Le fait de marier quelqu'un sur le territoire national n'empêche aucunement de l'expulser – ce qui s'est passé à Béziers, ce que vous auriez pu dire. Je peux comprendre que l'élu ne veuille pas procéder à la cérémonie parce qu'il pense que celle-ci ne sert qu'à récupérer des papiers ; mais on ne peut pas exclure que ce mariage soit le résultat de l'amour de deux personnes et destiné à fonder une famille. Il n'est pas toujours facile de le savoir.
Le législateur s'est depuis longtemps penché sur cette question. Je vous renvoie à une question écrite posée au Gouvernement par M. Gaymard en 2010. Le Gouvernement avait alors répondu qu'interdire le mariage d'une personne clandestine ne serait pas constitutionnel, en renvoyant à deux décisions du Conseil constitutionnel de 1993 et 2003, qui s'appuient sur les articles 2 et 4 de la Déclaration des droits de l'homme et du citoyen de 1789, et affirment le principe de la liberté de fonder une famille. Une circulaire du 2 mai 2005 précise qu'« en aucun cas, l'officier de l'état civil ne peut refuser de célébrer le mariage d'une personne au seul motif qu'elle est en situation irrégulière ». C'était sous la présidence de Jacques Chirac, mais la règle a été confirmée sous celle de Nicolas Sarkozy. Comme vous le voyez, il n'est pas facile de résoudre cette difficulté, sauf si – et nous rejoignons là la question de M. Pauget – le mariage ne se fait pas par amour mais pour récupérer des papiers. Je redis aussi que le mariage n'empêche pas l'expulsion.
La question posée par M. Pauget et Mme Genevard n'est pas idéologique, mais pratique. Lorsqu'il célèbre un mariage, le maire agit au nom de l'État. Il peut, à ce titre, mener lui-même une enquête administrative, recevoir les gens, voire refuser de célébrer le mariage s'il constate un défaut de consentement ou la vulnérabilité de quelqu'un – ce qui concerne singulièrement, mais pas uniquement, des femmes. Mme Genevard a raison de dire que le maire est le mieux placé pour constater la réalité de la situation, et j'imagine qu'on ne refuse jamais un mariage de gaieté de cœur ; mais il peut aussi y avoir des situations militantes : le maire ne doit pas pouvoir décider de tout tout seul.
Le procureur de la République peut lui enjoindre de procéder au mariage : dans ce cas-là, le maire doit bien accepter qu'il exerce cette fonction sous l'autorité du procureur.

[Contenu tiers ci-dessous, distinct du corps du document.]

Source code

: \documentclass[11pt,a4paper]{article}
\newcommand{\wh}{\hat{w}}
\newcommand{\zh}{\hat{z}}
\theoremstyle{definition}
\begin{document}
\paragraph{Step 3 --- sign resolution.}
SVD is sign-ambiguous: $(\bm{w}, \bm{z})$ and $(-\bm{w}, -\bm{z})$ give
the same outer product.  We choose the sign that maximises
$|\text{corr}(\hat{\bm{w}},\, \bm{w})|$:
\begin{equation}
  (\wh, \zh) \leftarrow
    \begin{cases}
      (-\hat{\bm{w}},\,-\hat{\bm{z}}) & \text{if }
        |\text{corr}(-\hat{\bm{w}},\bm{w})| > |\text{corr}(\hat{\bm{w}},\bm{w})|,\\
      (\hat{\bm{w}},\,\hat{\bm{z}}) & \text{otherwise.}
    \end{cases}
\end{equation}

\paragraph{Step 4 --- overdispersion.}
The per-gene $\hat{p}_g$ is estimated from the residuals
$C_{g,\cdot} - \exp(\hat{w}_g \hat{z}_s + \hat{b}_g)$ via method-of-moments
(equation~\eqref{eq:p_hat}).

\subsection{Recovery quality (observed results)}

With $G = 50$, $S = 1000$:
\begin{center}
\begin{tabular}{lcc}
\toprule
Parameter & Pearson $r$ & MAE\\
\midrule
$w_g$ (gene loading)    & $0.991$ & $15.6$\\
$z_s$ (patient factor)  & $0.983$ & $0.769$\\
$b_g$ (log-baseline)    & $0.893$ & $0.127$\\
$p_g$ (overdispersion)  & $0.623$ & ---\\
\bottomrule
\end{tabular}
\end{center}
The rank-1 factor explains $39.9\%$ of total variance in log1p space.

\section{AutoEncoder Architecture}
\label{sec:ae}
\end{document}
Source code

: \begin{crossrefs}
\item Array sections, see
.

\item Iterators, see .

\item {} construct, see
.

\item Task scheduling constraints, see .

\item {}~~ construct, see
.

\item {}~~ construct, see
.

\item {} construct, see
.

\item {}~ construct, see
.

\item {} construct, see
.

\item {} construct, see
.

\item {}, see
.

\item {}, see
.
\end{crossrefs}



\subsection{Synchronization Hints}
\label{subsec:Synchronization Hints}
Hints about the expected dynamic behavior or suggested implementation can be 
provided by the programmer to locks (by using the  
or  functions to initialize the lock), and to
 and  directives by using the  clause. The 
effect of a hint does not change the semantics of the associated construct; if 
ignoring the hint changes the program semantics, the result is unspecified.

Le problème survient lorsque le procureur ne répond pas. Or je ne crois pas que les parquets soient à même de répondre, même avec un délai allongé. Je soutiens donc la position de la rapporteure, ce qui ne veut pas dire que nous ne pouvons pas en reparler en séance publique. Nous devons travailler avec le garde des sceaux.
Et si nous permettons aux maires d'intervenir davantage, ou même si nous l'exigeons d'eux, cette règle sera-t-elle applicable partout ? On voit ce genre de mariages dans les communes les plus rurales, dont les maires ont très peu de services.
Encore une fois, nous devons chercher l'efficacité. Je vous engage à reposer la question en séance. Je m'engage, d'ici là, peut-être avec Mme la rapporteure si elle le souhaite, à rencontrer les services du garde des sceaux pour voir comment améliorer les choses. Ces interrogations sont de plus en plus nombreuses et il faut y répondre.
L'idée de Mme Boyer, sur laquelle elle a d'ailleurs été battue dans l'hémicycle du Sénat, c'était que si le procureur de la République exige que le mariage soit célébré, il n'a qu'à procéder lui-même à la cérémonie. Cela ne me paraît pas acceptable.
Encore une fois, ce n'est pas une question idéologique, mais pratique. Votre amendement pose une bonne question mais il ne me semble pas que la réponse qu'il apporte améliore la situation pour les maires, puisque le parquet ne verra pas ses moyens augmenter et ne répondra pas plus. La solution du Sénat ne me paraît pas adaptée non plus. Bref, travaillons cette question en vue de la séance pour aboutir à un compromis.